Слезы, пролитые их мамами, заполнят железнодорожную цистерну. Сбрасываемые в Бостонскую гавань непереработанные отходы могут еженедельно заполнять по стадиону.
– Дэн Смирнофф сказал, вы теперь работаете вместе.
Сколько‑то пива попало мне в носоглотку. Надо отдать должное Ребекке: она умеет строить разговор.
Смирнофф и был истинной его причиной, а ерунде про Плеши и цистерну лишь полагалось развязать мне язык. Когда я увлекусь тирадой про ТКЭП, самое время будет дать мне под дых. Сколько раз я потчевал Ребекку «моей фирменной»? Два или три как минимум. Я люблю хорошие байки. Люблю повторять их по многу раз. Но Ребекка давно просекла: раскрути С.Т. на разговор про пипетки и цистерны, и он как с цепи сорвется. Как только я разойдусь про токсины, мне, «тепленькому», можно подбросить заковыристый вопрос, проследить реакцию по моей волосатой и исключительно выразительной физии и мельком увидеть правду. Или понять, обоснованы ли худшие ее подозрения.
– Смирнофф – один из тех, с кем мне приходится контактировать. Как охраннику в тюрьме – с педофилами‑насильниками.
– Ты к этой категории его относишь?
– Нет, он недостаточно хитер. Просто вечно на взводе и очень занят самим собой.
– Никого не напоминает?
– Ага, но у меня есть на то причины. А у него нет.
– Пэтти Боуэн из «НЭИ» сказала…
– Дай угадаю. Смирнофф пришел к ней и заявил: «Я собираю команду, группу мгновенного реагирования, которая будет покруче “ЭООС”, и Сэнгеймон Тейлор согласился со мной работать».
– Так Пэтти и сказала.
– Ну да, Смирнофф на днях мне звонил. Сама понимаешь, я повесил трубку, мне совсем не нужно, чтобы ФБР застукало меня на разговоре с этим гадом, поэтому он изловил меня в рыболовецком кооперативе, где я чистил рыбу. И сказал: «Мы с Пэтти Боуэн создаем группу быстрого реагирования, ну сам понимаешь…», и давай мне подмигивать. А я помахал на него ножом и сказал: «Слушай, гнойный ком, ты сам – как токсин, и если еще когда‑нибудь позвонишь мне или даже в “ЭООС”, хотя бы на десять футов ко мне подойдешь, я вот этим тебя, как тунца, разделаю». С тех пор от него ни слуху ни духу.

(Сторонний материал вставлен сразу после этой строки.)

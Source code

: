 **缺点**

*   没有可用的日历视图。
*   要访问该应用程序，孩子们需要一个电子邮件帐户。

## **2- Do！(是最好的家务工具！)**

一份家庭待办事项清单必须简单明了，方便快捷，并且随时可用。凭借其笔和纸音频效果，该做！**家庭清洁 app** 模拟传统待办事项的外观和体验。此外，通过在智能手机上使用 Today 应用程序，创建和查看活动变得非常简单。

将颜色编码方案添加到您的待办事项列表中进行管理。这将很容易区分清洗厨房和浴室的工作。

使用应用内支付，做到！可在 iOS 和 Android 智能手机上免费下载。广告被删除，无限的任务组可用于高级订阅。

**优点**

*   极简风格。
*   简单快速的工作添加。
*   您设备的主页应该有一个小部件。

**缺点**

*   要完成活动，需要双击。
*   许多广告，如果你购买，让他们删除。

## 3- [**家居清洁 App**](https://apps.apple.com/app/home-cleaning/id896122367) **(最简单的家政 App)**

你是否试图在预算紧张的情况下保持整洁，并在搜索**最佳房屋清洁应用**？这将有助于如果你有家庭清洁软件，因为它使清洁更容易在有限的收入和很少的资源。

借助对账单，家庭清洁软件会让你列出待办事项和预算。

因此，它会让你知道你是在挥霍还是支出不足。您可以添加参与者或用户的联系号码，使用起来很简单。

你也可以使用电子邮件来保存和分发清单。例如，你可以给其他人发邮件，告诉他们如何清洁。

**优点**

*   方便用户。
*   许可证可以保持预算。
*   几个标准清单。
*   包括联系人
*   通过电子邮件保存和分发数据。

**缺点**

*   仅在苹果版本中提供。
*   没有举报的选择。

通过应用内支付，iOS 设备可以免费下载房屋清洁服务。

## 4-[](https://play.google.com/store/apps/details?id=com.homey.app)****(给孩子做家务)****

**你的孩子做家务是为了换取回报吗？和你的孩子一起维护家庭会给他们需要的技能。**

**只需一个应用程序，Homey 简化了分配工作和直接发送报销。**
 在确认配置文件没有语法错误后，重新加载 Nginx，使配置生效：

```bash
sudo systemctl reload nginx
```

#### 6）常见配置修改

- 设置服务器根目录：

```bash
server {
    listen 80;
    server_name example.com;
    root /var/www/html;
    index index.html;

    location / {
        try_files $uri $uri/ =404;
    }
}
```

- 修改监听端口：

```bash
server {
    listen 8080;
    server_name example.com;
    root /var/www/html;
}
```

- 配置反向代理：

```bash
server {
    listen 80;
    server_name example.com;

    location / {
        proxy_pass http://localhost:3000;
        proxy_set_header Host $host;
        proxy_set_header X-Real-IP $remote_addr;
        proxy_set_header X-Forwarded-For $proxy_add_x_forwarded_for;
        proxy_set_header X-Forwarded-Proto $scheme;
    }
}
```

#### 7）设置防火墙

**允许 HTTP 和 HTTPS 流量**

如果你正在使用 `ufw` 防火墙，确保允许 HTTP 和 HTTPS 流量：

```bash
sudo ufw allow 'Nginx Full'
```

– Такая у тебя позиция? Что он террорист?
– Ну да.
Ребекка начала уже это записывать, поэтому я громко и внятно добавил:
– А мы нет.
– Значит, по твоему мнению, он – то же, что и Хэнк Бун.
– С моральной точки зрения, да, – заизвивался я, уходя от ответа. Но второго Буна нет и не будет.
У Буна был пунктик на китобойных судах. Он любил их топить. Он стоял у истоков «ЭООС», был героем вторжения в Советский Союз, но семь лет назад его вышвырнули. У побережья Южной Африки он под завязку загрузил свой «Зодиак» взрывчаткой «С‑4», нацелил его на пиратское китобойное судно и в последнюю минуту прыгнул за борт. Судно пошло на дно, он тоже залег в какой‑то слезливой европейской социалистической республике. Но время от времени он исчезает из виду, и по сей день китобойные судна черпают ил на дне всех семи морей.
– Бун боец, а Смирнофф просто жалок.
– Ты восхищаешься Буном.
– Ты же знаешь, что я не могу этого сказать. Я искренне против насилия. Ей‑богу.
– Потому‑то ты и угрожал Смирноффу ножом.
– У меня были смягчающие обстоятельства. Я преднамеренного насилия не признаю. В Буне даже нужды нет. Корпорации сами заложили под себя бомбу. Нам достаточно лишь поджечь фитиль.
Ребекка откинулась на спинку стула, ее зеленые глаза сузились в щелочки, и я понял, что меня ждет очередное «журналистское озарение».
– Я думала, ты ничего не боишься, но Смирнофф тебя пугает, верно?